Galleria Continua opens an exhibition of works by Antony Gormley
The First Art Newspaper on the Net    Established in 1996 Thursday, November 14, 2024


Galleria Continua opens an exhibition of works by Antony Gormley
Antony Gormley - CIRCUIT 2022. Cast iron, 29.3 x 201.3 x 122.4 cm. Photograph by Stephen White & Co. © the artist.



BEIJING.- Galleria Continua presents ‘Body Buildings’, Antony Gormley’s third solo exhibition at the 798 Art District in Beijing following ‘Another Singularity’ (2009) and ‘Host’ (2016). ‘Body Buildings’ interrogates our species’ relationship to the built environment, an increasingly high-rise world we rarely escape. In a significant group of recent sculptures and drawings, Gormley uses clay and iron, two ubiquitous materials of the built world, ‘to think and feel the body in this condition’.

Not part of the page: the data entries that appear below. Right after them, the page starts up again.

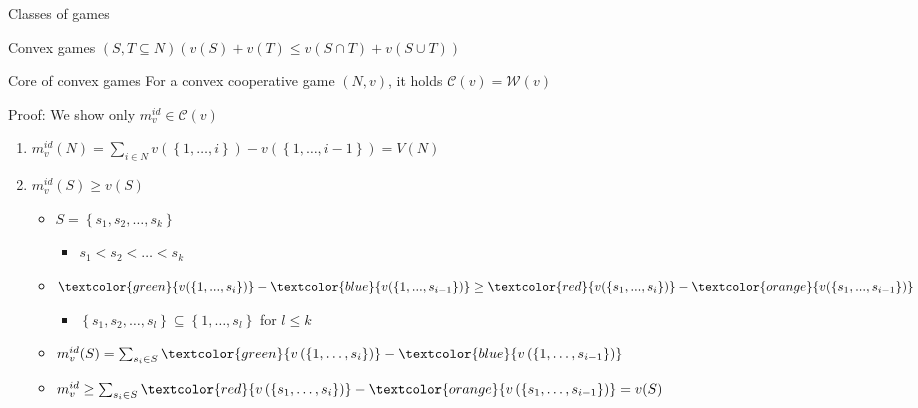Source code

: \documentclass{beamer}
\begin{document}
\begin{frame}{Classes of games}
    \begin{block}{Convex games}
		$\left(S,T \subseteq N\right)\left(v(S)+v(T) \leq v\left(S \cap T\right)+v\left(S \cup T\right)\right)$
	\end{block}
	\pause
	\begin{block}{Core of convex games}
		\pause
		For a convex cooperative game $(N,v)$, it holds $\mathcal{C}(v)=\mathcal{W}(v)$
	\end{block}
	\pause
	Proof: We show only $m^{id}_v \in \mathcal{C}(v)$
	\begin{enumerate}
		\item<5-> $m^{id}_v(N)=\sum_{i \in N} v \left(\left\{1,\dots,i\right\}\right)-v \left(\left\{1,\dots,i-1\right\}\right)=V(N)$
		\item<6-> $m^{id}_v(S) \geq v(S)$
		\begin{itemize}
			\item<7-> $S=\left\{s_1,s_2,\dots,s_k\right\}$
			\begin{itemize}
				\item<7-> $s_1<s_2<\dots<s_k$
			\end{itemize}
			\item<8-> $\textcolor{green}{v (\left\{1,...,s_i\right\})}-\textcolor{blue}{v (\left\{1,...,s_{i-1}\right\})} \geq \textcolor{red}{v (\left\{s_1,...,s_i\right\})}-\textcolor{orange}{v (\left\{s_1,...,s_{i-1}\right\})}$
			\begin{itemize}
				\item<8-> $\left\{s_1,s_2,\dots,s_l\right\} \subseteq \left\{1,\dots,s_l\right\}$ for $l \leq k$
			\end{itemize}
			\item<9-> $m^{id}_v(S)=\sum_{s_i \in S} \textcolor{green}{v \left(\left\{1,\dots,s_i\right\}\right)} - \textcolor{blue}{v \left(\left\{1,\dots,s_{i-1}\right\}\right)}$
			\item<10-> $m^{id}_v \geq \sum_{s_i \in S} \textcolor{red}{v \left(\left\{s_1,\dots,s_i\right\}\right)}-\textcolor{orange}{v \left(\left\{s_1,\dots,s_{i-1}\right\}\right)}=v(S)$
		\end{itemize}
	\end{enumerate}
\end{frame}


\end{document}
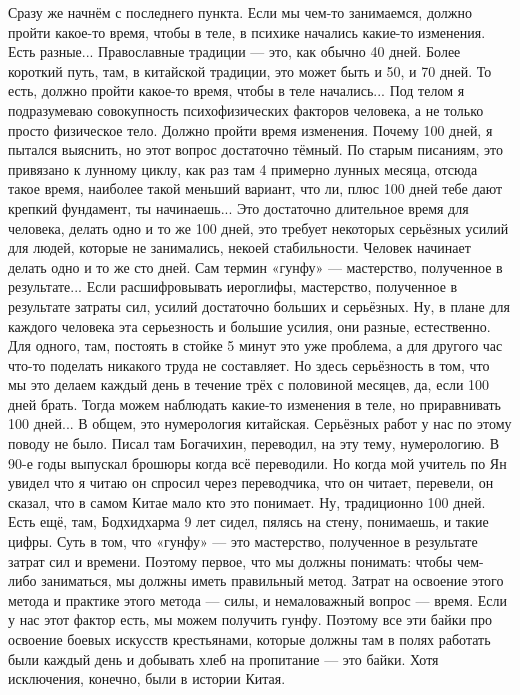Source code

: \T
Сразу же начнём с последнего пункта. Если мы чем-то занимаемся, должно пройти какое-то время,
чтобы в теле, в
психике начались какие-то изменения. Есть разные... Православные традиции --- это, как обычно
40 дней. Более
короткий путь, там, в китайской традиции, это может быть и 50, и 70 дней.\hfil\break
\indent
То есть, должно пройти какое-то время, чтобы в теле начались... Под телом я подразумеваю
совокупность
психофизических факторов человека, а не только просто физическое тело. Должно пройти время
изменения. Почему 100
дней, я пытался выяснить, но этот вопрос достаточно тёмный.\hfil\break
\indent
По старым писаниям, это привязано к лунному циклу, как раз там 4 примерно лунных месяца,
отсюда такое время,
наиболее такой меньший вариант, что ли, плюс 100 дней тебе дают крепкий фундамент, ты
начинаешь... Это достаточно
длительное время для человека, делать одно и то же 100 дней, это требует некоторых серьёзных
усилий для людей,
которые не занимались, некоей стабильности. Человек начинает делать одно и то же сто
дней.
\hfil\break
\indent
Сам термин «гунфу» --- мастерство, полученное в результате... Если расшифровывать иероглифы,
мастерство, полученное в
результате затраты сил, усилий достаточно больших и серьёзных. Ну, в плане для каждого
человека эта серьезность и
большие усилия, они разные, естественно. Для одного, там, постоять в стойке 5 минут это уже
проблема, а для другого час
что-то поделать никакого труда не составляет. Но здесь серьёзность в том, что мы это делаем
каждый день в течение
трёх с половиной месяцев, да, если 100 дней брать. Тогда можем наблюдать какие-то
изменения в теле, но
приравнивать 100 дней... В общем, это нумерология китайская. Серьёзных работ у нас по этому поводу
не было. Писал там
Богачихин, переводил, на эту тему, нумерологию. В 90-е годы выпускал брошюры когда всё переводили.
Но когда мой
учитель по Ян увидел что я читаю он спросил через переводчика, что он читает, перевели, он
сказал, что в самом Китае
мало кто это понимает.\hfil\break
\indent
Ну, традиционно 100 дней. Есть ещё, там, Бодхидхарма 9 лет сидел, пялясь на стену, понимаешь, и
такие цифры. Суть в
том, что «гунфу» --- это мастерство, полученное в результате затрат сил и времени.
Поэтому первое, что мы
должны понимать: чтобы чем-либо заниматься, мы должны иметь правильный метод.\hfil\break
\indent
Затрат на освоение этого метода и практике этого метода --- силы, и немаловажный вопрос ---
время. Если у нас этот
фактор есть, мы можем получить гунфу. Поэтому все эти байки про освоение боевых искусств
крестьянами, которые
должны там в полях работать были каждый день и добывать хлеб на пропитание --- это
байки.\hfil\break
\indent
Хотя исключения, конечно, были в истории Китая.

The central work in the exhibition, Resting Place II, conjures a dense labyrinthine terrain that viewers are invited to enter and navigate. This field of 132 life-size bodies, each built from fired clay bricks stacked atop one another, investigates the body at rest as our primary dwelling place. For the artist, the brick is a ‘physical pixel’ that plays an important role in Chinese culture.

Constructed in different orthogonal yet precarious positions, the bodies evoke a range of conditions, from splayed relaxation to foetal self-protection. When viewed from the gallery’s first and second-floor balconies, the interplay between moving visitors and horizontal clay bodies creates a dynamic field in which the particularity of subjective experience is at work.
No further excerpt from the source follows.